As atuações são de uma teatralidade caricata que, propositalmente, beira o artificial, a ponto das risadas e piadas se entenderem mesmo após o começo do ciclo de horrores, como se elas não se dessem conta do que está acontecendo a sua volta. As garotas tem uma energia excelente enquanto grupo e trabalham bem seus arquétipos individualmente. Com destaques para Miki Jinbo, que vive a carismática Kung Fu, Kumiko Ohba que abraça a alma do filme através dos devaneios de sua personagem Fantasy e Kimiko Ikegami que lidera o grupo das garotas e traz, na medida certa, o pouco de seriedade e emoção que a história de Gorgeous pede.

A montagem de Nobuo Ogawa cumpre um papel essencial, desafiando regras e se permitindo erros de continuidade ou cortes bruscos, mesclando diversos estilos de animação e realidade. Tudo regido por um tom cômico que chega a ser cínico com os absurdos que estão acontecendo. Como Hausu consegue fazer o público rir enquanto uma garota é devorada por um piano? Estamos rindo de nervoso? A fotografia de Yoshitaka Sakamoto, antes etérea e plástica, se torna desgovernada, confusa e vibrante. 

A banda japonesa Godiego faz uma pequena aparição na estação do trem no começo do filme e assina a trilha sonora. As músicas iniciam com uma energia cósmica de rock sessentista e acompanham as mudanças de atmosfera do filme, se tornando melancólicas. Há rumores de que a faixa “In The Evening Mist” tocada por Melody no início do filme teria servido de inspiração para Gerard Way compor a icônica intro de Welcome to The Black Parade.
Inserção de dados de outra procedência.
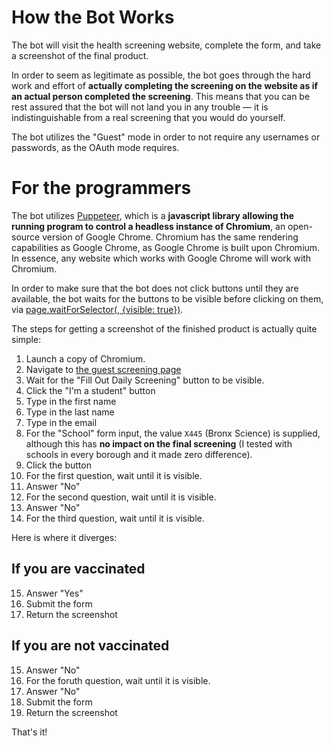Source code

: # How the Bot Works

The bot will visit the health screening website, complete the form, and take a screenshot of the final product.

In order to seem as legitimate as possible, the bot goes through the hard work and effort of **actually completing the
screening on the website as if an actual person completed the screening**. This means that you can be rest assured that
the bot will not land you in any trouble — it is indistinguishable from a real screening that you would do yourself.

The bot utilizes the "Guest" mode in order to not require any usernames or passwords, as the OAuth mode requires.

# For the programmers

The bot utilizes [Puppeteer](https://pptr.dev/), which is a **javascript library allowing the running program to control
a headless instance of Chromium**, an open-source version of Google Chrome. Chromium has the same rendering capabilities
as Google Chrome, as Google Chrome is built upon Chromium. In essence, any website which works with Google Chrome will
work with Chromium.

In order to make sure that the bot does not click buttons until they are available, the bot waits for the buttons to be
visible before clicking on them,
via [page.waitForSelector(<selector>, {visible: true})](https://pptr.dev/#?product=Puppeteer&version=v10.2.0&show=api-pagewaitforselectorselector-options).

The steps for getting a screenshot of the finished product is actually quite simple:

1. Launch a copy of Chromium.
2. Navigate to [the guest screening page](https://healthscreening.schools.nyc/?type=G)
3. Wait for the "Fill Out Daily Screening" button to be visible.
4. Click the "I'm a student" button
5. Type in the first name
6. Type in the last name
7. Type in the email
8. For the "School" form input, the value `X445` (Bronx Science) is supplied, although this has **no impact on the final screening** (I tested with schools in every borough and it made zero difference).
9. Click the button
10. For the first question, wait until it is visible.
11. Answer "No"
12. For the second question, wait until it is visible.
13. Answer "No"
14. For the third question, wait until it is visible.

Here is where it diverges:

## If you are vaccinated

15. Answer "Yes"
16. Submit the form
17. Return the screenshot

## If you are not vaccinated

15. Answer "No"
16. For the foruth question, wait until it is visible.
17. Answer "No"
18. Submit the form
19. Return the screenshot

That's it!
As melodias de fato são bastante parecidas (e o álbum foi composto pela banda em uma considerada casa assombrada em LA), mas não encontrei nada que confirmasse isso.

A escolha do diretor de começar o filme com um tom divertido, com um toque dramático no fundo, para depois quebrar essa construção e inserir o horror e elevar o humor despretensioso para um humor escrachado e absurdo, serve para mostrar esse olhar ingênuo das personagens sobre o mundo e o choque das mesmas diante dos terrores da casa. Essa mudança de linguagem, muito presente em outras obras dele, também parte de uma percepção de mundo pessoal dele. Nascido e criado em Hiroshima, Nobuhiko teve uma infância boa e afetuosa, até perder muitos parentes e amigos no trágico bombardeio durante a segunda guerra mundial. Ele relata que neste momento percebeu que a vida muda de gênero sem aviso prévio, tudo pode estar bem até que em um momento você se vê, despreparado, em um cenário de puro horror. Ele pontua que naquele trágico dia, ele nasceu como artista pois sua dor foi tamanha que apenas no cinema conseguiu expressá-la. 

Considerar essa bagagem trágica do diretor também oferece um outro olhar sobre Hausu. Por baixo de toda a bizarrice cômica e perturbadora, Obayashi expõe as feridas causadas pela guerra. Tia, interpretada com maestria pela veterana Yōko Minamida, lida com uma solidão visceral após perder o grande amor de sua vida e sua família. As crianças, uma representação da geração que nasceu após a guerra, não tem dimensão dos horrores que assombram a história até terem contato com a Tia e suas memórias. Além disso, a narrativa das crianças e a quebra de suas fantasias ao terem contato com a casa funciona como um desabafo do diretor sobre sua própria infância, onde sua felicidade e inocência foram usurpadas dele em um acontecimento tão aterrorizante. 

Hausu é uma experiência divertida, surreal e despretensiosa, mas com camadas de complexidade narrativa e riqueza técnica que são dissecadas a cada vez que é assistido. É um filme que quebra com os moldes do que é fazer cinema e estabelece suas próprias regras. Sua personalidade forte e desafiadora o torna uma obra atemporal que segue relevante, rendendo diversas analises ou simplesmente uma boa e leve noite de filme entre amigos. Goste ou não, não se pode negar que em quase cinco décadas não foi produzida nenhuma obra sequer parecida com este filme de Nobuhiko Obayashi.